What to work on: In the records below, the line containing "一个应用程序可以有多个启动器。例如，对于 Metasploit，您可能需要 msfconsole、msfvenom" marks the start. Copy that line and everything after it exactly, through the last line.

Exercise input:
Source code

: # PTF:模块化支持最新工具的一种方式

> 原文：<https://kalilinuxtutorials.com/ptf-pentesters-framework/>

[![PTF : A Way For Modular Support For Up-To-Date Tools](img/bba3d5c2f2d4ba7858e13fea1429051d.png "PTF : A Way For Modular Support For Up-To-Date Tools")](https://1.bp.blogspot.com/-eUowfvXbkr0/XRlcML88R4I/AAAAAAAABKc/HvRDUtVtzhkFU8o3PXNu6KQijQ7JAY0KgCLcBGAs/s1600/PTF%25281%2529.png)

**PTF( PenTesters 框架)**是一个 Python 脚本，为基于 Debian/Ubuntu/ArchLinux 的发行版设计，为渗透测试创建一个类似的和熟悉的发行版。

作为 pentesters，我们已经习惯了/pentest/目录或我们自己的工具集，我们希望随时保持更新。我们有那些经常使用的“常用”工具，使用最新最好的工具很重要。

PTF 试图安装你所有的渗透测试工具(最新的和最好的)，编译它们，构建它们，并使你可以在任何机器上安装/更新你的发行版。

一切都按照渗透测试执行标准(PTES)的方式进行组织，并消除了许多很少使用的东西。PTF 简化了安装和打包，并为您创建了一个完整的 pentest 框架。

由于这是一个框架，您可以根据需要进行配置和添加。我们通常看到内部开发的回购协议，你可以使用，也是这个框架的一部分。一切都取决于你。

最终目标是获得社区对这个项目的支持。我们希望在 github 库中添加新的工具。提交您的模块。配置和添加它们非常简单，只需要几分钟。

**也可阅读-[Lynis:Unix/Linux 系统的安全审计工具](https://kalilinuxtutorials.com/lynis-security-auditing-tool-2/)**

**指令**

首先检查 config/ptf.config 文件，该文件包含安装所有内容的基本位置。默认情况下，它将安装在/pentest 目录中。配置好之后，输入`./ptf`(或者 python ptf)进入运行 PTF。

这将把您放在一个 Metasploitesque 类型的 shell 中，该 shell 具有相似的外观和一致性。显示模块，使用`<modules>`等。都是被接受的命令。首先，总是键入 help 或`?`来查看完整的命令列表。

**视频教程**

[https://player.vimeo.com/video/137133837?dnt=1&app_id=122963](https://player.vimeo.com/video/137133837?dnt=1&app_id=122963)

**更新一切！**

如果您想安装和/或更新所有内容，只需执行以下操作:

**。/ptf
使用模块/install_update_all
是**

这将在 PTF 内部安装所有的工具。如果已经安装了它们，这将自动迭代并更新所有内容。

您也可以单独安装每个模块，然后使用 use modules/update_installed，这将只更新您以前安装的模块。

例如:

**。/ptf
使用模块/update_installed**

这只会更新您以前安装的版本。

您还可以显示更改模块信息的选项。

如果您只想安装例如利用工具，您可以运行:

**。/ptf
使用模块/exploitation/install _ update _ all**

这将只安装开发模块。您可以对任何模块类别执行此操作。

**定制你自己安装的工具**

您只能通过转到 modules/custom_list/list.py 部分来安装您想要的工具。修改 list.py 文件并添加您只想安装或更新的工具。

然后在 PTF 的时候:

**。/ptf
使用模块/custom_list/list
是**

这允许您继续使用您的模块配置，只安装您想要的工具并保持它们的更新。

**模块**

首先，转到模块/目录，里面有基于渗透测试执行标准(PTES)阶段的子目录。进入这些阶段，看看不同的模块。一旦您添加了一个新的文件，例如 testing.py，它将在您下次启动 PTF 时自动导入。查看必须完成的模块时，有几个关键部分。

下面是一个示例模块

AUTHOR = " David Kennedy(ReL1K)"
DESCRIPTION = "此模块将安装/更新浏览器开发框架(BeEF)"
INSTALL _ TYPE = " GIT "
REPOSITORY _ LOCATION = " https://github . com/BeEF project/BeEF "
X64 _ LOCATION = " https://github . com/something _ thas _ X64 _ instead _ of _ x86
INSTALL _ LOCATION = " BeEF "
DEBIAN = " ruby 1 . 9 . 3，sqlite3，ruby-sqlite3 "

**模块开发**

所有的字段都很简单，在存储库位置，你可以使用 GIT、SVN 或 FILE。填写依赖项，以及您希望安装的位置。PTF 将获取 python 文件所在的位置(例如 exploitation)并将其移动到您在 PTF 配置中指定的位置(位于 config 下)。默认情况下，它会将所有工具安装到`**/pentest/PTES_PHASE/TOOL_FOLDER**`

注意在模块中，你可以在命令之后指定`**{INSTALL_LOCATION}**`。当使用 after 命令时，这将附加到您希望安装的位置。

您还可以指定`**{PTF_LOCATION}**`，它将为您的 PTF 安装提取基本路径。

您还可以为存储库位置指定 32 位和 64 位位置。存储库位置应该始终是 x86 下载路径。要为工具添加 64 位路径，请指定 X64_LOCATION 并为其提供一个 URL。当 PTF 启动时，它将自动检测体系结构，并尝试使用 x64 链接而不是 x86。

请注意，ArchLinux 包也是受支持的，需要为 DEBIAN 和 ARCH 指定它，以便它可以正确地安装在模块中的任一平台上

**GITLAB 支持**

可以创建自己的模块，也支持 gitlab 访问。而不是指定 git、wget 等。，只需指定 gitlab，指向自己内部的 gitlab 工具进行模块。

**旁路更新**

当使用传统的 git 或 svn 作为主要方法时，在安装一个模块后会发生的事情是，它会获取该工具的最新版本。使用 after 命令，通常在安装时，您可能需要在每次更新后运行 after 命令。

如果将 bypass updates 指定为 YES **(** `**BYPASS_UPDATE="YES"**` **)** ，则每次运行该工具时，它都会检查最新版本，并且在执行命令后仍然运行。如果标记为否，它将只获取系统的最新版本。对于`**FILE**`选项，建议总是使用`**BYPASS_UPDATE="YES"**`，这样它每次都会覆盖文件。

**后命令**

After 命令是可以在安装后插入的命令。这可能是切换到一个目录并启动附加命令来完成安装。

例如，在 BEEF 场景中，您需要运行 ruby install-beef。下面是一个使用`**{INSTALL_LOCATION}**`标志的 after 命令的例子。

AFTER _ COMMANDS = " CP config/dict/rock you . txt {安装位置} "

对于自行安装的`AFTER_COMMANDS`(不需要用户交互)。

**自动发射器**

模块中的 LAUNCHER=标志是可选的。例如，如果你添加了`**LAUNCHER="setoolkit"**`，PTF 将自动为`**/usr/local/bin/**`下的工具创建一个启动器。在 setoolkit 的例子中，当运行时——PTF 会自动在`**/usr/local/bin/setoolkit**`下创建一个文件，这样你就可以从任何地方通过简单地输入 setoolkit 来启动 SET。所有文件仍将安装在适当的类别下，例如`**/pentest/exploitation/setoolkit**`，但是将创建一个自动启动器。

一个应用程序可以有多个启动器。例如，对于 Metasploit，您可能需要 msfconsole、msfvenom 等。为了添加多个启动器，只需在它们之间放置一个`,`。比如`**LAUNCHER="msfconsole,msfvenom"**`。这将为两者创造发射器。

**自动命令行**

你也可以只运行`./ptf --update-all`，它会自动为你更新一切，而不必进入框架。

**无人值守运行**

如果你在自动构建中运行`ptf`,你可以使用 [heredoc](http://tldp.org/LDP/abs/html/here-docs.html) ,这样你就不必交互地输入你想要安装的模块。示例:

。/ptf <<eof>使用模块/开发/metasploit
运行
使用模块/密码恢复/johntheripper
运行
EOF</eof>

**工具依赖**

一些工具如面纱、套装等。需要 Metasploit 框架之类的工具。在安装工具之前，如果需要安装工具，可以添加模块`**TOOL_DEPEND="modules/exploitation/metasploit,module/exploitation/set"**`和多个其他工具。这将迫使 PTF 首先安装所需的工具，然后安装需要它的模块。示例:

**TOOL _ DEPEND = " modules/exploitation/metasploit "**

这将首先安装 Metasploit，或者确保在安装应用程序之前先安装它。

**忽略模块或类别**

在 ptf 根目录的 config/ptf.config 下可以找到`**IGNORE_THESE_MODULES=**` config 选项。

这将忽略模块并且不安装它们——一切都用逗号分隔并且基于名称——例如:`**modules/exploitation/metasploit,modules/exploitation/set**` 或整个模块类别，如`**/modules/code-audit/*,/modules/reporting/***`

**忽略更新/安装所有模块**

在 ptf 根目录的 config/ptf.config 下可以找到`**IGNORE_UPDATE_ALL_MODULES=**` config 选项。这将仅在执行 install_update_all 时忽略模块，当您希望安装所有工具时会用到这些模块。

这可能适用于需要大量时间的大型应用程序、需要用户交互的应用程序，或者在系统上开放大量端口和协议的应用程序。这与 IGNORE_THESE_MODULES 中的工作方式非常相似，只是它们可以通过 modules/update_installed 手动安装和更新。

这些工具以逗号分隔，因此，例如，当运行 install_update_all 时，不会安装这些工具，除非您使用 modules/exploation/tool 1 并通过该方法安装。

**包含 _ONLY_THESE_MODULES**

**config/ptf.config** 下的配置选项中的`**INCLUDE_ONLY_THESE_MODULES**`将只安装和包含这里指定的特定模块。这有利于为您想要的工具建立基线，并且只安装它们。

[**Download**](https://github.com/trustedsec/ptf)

Response box:
一个应用程序可以有多个启动器。例如，对于 Metasploit，您可能需要 msfconsole、msfvenom 等。为了添加多个启动器，只需在它们之间放置一个`,`。比如`**LAUNCHER="msfconsole,msfvenom"**`。这将为两者创造发射器。

**自动命令行**

你也可以只运行`./ptf --update-all`，它会自动为你更新一切，而不必进入框架。

**无人值守运行**

如果你在自动构建中运行`ptf`,你可以使用 [heredoc](http://tldp.org/LDP/abs/html/here-docs.html) ,这样你就不必交互地输入你想要安装的模块。示例:

。/ptf <<eof>使用模块/开发/metasploit
运行
使用模块/密码恢复/johntheripper
运行
EOF</eof>

**工具依赖**

一些工具如面纱、套装等。需要 Metasploit 框架之类的工具。在安装工具之前，如果需要安装工具，可以添加模块`**TOOL_DEPEND="modules/exploitation/metasploit,module/exploitation/set"**`和多个其他工具。这将迫使 PTF 首先安装所需的工具，然后安装需要它的模块。示例:

**TOOL _ DEPEND = " modules/exploitation/metasploit "**

这将首先安装 Metasploit，或者确保在安装应用程序之前先安装它。

**忽略模块或类别**

在 ptf 根目录的 config/ptf.config 下可以找到`**IGNORE_THESE_MODULES=**` config 选项。

这将忽略模块并且不安装它们——一切都用逗号分隔并且基于名称——例如:`**modules/exploitation/metasploit,modules/exploitation/set**` 或整个模块类别，如`**/modules/code-audit/*,/modules/reporting/***`

**忽略更新/安装所有模块**

在 ptf 根目录的 config/ptf.config 下可以找到`**IGNORE_UPDATE_ALL_MODULES=**` config 选项。这将仅在执行 install_update_all 时忽略模块，当您希望安装所有工具时会用到这些模块。

这可能适用于需要大量时间的大型应用程序、需要用户交互的应用程序，或者在系统上开放大量端口和协议的应用程序。这与 IGNORE_THESE_MODULES 中的工作方式非常相似，只是它们可以通过 modules/update_installed 手动安装和更新。

这些工具以逗号分隔，因此，例如，当运行 install_update_all 时，不会安装这些工具，除非您使用 modules/exploation/tool 1 并通过该方法安装。

**包含 _ONLY_THESE_MODULES**

**config/ptf.config** 下的配置选项中的`**INCLUDE_ONLY_THESE_MODULES**`将只安装和包含这里指定的特定模块。这有利于为您想要的工具建立基线，并且只安装它们。

[**Download**](https://github.com/trustedsec/ptf)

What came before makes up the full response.